Infrastructure financing is labeled a negotiation but the deck is heavily stacked against industry. This process is a major reason why no home builder building under market rate conditions can manage to build an average single family detached home for less than 350k. Affordable Oregon will work to change this process by advocating for the following changes:
- Legislation that requires jurisdictions to negotiate an infrastructure agreement in a predetermined period or require timely legal arbitration at the jurisdiction’s cost to finish the process. No more dragging the process out until the party with time constraints must break. Its not a negotiation, its passive extortion.
- Balancing the infrastructure cost assignment with a heavier load going directly on future homeowners and business owners in expansion areas. Tools that should be used include bonding, local improvement districts and site-specific tax increment financing options. There are dozens of states who do exactly this for infrastructure financing. Local government in the Portland Metro Area chooses not to seek these solutions because they are not politically popular or because they are lazy.
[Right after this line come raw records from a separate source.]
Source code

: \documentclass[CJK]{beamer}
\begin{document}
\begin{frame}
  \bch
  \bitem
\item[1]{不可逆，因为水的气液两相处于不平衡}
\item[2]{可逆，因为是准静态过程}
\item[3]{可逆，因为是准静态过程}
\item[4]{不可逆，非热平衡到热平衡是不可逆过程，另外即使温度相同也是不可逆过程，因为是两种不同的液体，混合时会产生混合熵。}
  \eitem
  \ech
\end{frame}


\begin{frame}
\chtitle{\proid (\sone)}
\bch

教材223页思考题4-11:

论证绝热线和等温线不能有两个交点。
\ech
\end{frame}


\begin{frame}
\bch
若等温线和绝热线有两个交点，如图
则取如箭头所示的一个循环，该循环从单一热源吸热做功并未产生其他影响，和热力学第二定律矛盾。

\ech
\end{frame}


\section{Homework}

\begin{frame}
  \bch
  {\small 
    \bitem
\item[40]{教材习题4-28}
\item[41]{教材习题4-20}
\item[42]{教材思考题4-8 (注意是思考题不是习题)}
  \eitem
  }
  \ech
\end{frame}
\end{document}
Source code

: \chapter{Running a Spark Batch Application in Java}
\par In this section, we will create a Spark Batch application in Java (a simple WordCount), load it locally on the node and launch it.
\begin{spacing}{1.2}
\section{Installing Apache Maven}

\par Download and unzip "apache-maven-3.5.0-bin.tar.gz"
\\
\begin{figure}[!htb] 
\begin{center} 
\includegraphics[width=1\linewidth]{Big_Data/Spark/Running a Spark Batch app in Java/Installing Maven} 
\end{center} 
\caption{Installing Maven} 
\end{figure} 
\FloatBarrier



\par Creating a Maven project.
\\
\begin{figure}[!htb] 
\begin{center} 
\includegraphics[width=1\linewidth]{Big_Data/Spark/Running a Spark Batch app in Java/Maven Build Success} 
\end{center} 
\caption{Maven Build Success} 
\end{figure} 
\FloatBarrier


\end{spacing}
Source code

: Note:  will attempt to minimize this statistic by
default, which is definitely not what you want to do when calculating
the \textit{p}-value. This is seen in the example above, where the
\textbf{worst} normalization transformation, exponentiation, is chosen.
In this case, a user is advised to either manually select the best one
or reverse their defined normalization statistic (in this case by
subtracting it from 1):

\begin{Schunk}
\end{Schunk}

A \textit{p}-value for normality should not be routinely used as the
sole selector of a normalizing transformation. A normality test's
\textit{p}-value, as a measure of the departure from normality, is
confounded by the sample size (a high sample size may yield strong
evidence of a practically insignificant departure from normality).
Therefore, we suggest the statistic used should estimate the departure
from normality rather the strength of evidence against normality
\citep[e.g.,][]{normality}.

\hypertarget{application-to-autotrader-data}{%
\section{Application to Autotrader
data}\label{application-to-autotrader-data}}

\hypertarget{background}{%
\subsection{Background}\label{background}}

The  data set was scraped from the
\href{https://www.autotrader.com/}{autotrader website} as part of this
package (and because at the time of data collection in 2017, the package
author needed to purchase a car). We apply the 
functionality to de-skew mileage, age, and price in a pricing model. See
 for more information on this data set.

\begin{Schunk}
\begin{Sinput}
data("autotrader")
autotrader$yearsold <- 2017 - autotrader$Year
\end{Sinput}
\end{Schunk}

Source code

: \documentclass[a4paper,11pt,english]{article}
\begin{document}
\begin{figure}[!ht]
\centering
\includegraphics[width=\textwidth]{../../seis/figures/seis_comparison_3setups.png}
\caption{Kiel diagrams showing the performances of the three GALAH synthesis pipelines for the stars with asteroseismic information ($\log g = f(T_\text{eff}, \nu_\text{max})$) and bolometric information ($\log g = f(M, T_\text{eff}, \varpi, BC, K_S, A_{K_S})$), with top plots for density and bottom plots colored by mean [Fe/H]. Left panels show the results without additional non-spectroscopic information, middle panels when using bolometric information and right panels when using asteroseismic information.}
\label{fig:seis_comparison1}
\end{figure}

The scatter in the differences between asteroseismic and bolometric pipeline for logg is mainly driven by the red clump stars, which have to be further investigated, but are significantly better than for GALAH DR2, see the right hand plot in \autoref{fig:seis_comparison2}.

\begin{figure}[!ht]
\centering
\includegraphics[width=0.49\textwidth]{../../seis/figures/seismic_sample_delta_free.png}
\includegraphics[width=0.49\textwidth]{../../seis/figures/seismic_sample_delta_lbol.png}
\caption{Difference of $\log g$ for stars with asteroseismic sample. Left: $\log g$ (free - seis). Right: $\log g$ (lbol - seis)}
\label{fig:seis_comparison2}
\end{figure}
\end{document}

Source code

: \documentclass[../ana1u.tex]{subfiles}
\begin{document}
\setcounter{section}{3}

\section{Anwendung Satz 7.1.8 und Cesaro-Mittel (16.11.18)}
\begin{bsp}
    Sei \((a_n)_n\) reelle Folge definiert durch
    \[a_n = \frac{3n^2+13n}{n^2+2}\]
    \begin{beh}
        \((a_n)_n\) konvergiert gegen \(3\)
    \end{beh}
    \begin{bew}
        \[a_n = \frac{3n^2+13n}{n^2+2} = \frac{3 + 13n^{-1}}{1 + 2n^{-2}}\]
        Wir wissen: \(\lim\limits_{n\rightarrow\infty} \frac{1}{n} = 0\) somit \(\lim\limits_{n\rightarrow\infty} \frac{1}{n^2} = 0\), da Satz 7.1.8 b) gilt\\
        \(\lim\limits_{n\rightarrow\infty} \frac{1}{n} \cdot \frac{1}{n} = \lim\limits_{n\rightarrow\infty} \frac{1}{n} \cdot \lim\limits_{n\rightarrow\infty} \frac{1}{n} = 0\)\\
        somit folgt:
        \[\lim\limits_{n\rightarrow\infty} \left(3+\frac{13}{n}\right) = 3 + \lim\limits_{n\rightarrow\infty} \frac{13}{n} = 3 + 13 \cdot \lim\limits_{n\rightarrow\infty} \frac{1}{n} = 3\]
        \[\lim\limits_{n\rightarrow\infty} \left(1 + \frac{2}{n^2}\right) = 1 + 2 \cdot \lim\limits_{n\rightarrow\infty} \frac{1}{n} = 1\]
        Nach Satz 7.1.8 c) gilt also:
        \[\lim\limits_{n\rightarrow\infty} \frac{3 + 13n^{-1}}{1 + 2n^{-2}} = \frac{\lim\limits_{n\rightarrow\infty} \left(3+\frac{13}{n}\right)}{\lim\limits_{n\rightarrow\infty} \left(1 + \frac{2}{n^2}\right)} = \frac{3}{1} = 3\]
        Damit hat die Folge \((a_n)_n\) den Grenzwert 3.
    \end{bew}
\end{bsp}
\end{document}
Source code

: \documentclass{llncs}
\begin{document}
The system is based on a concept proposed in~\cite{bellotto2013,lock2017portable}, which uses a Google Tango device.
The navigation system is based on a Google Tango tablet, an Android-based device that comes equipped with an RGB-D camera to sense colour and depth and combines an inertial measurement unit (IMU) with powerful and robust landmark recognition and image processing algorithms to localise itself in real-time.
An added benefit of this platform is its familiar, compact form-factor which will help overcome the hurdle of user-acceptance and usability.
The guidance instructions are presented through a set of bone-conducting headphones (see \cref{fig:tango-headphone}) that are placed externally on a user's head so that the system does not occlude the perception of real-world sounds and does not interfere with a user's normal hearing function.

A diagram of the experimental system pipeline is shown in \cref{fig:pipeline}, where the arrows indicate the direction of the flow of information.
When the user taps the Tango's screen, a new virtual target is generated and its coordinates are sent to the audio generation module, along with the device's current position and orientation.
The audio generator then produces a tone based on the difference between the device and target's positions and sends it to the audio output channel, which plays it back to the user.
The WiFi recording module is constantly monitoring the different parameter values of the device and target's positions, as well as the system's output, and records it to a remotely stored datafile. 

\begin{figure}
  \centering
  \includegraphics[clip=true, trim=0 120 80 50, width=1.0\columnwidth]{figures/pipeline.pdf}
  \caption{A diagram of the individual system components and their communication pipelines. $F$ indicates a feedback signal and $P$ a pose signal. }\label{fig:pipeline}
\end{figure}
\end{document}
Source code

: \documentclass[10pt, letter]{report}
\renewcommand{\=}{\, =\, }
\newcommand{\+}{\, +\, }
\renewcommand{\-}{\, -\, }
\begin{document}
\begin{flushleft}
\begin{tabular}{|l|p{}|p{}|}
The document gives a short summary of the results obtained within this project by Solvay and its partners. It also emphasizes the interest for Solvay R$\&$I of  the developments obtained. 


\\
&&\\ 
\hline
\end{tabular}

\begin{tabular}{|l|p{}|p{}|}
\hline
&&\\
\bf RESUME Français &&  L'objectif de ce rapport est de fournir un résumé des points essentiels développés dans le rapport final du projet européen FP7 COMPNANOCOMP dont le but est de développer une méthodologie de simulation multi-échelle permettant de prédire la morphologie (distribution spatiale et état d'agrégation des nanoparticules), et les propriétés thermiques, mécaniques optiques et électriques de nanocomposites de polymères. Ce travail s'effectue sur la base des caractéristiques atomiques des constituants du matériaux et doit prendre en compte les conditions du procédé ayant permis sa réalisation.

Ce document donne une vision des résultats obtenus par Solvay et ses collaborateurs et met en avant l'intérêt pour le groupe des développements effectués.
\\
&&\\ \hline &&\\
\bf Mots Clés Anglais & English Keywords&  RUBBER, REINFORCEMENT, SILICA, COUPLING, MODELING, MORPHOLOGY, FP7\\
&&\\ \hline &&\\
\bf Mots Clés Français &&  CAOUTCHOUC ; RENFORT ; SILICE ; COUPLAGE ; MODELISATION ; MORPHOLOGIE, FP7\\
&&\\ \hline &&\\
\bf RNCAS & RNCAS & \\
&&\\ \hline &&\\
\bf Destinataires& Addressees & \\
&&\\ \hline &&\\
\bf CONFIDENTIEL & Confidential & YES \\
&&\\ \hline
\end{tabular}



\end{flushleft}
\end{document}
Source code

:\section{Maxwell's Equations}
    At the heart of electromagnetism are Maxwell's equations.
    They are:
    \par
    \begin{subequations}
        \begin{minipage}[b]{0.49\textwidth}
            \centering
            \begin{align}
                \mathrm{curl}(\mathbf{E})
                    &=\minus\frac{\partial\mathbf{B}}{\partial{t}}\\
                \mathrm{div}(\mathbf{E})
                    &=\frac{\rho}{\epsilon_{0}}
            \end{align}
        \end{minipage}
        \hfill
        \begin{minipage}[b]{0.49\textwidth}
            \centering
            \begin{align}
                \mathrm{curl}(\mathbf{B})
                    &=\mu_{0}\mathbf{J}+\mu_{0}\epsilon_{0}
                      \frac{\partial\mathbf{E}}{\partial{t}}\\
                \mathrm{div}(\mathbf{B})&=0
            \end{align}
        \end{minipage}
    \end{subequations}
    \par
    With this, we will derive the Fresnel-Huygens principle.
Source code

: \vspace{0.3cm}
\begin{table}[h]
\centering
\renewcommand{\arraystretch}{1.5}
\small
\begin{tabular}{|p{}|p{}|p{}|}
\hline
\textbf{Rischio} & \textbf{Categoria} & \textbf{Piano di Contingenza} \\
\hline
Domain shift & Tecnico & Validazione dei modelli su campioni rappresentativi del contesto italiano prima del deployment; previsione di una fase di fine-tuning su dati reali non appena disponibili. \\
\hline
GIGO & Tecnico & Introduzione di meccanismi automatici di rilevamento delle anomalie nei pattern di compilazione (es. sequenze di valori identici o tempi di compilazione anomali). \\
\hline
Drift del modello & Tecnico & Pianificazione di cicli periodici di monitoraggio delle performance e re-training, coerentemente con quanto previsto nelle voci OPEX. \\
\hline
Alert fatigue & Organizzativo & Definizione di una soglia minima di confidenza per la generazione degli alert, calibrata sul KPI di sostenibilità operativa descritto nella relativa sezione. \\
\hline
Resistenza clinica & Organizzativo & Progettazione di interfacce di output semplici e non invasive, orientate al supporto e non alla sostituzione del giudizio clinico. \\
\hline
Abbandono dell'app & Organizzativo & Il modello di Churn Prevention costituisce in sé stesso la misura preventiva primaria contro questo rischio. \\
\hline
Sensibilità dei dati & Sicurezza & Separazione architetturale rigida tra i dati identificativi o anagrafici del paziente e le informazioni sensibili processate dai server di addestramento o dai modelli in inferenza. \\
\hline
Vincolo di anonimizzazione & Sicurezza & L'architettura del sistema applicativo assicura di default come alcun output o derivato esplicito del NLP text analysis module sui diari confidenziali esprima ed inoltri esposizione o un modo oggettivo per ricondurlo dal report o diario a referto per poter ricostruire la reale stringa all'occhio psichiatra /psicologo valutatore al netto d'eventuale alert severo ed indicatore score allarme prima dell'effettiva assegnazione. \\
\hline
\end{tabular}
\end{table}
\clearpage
- Stop the ongoing practice of requesting oversized infrastructure improvements that will not serve an immediate need because the jurisdiction doesn’t want to pay for them later. If you want additional capacity for the future, you get to pay for it. Private industry is here to create housing options for the people who want to live here. Its Local government’s job to pay for improvements beyond what is needed for a specific development.
- Expose jurisdictions that pad their capital improvement plans with over-priced and unnecessary projects to drive up the amount collected on system development charges. Eliminate the use of consultants hired by a given jurisdiction to provide supposed “third party” confirmation of costs and needs and hold local jurisdictions responsible for creating an honest set of needs based off real data.
- Seek creation of a statewide infrastructure bank that may provide low cost loans to jurisdictions for the construction of major infrastructure at a lower cost. Affordable Oregon acknowledges the State of Oregon needs to step up and help with funding for infrastructure throughout the state. The creation of a statewide infrastructure bank that provides loans to jurisdictions seeking major improvements is a great way for the state to contribute.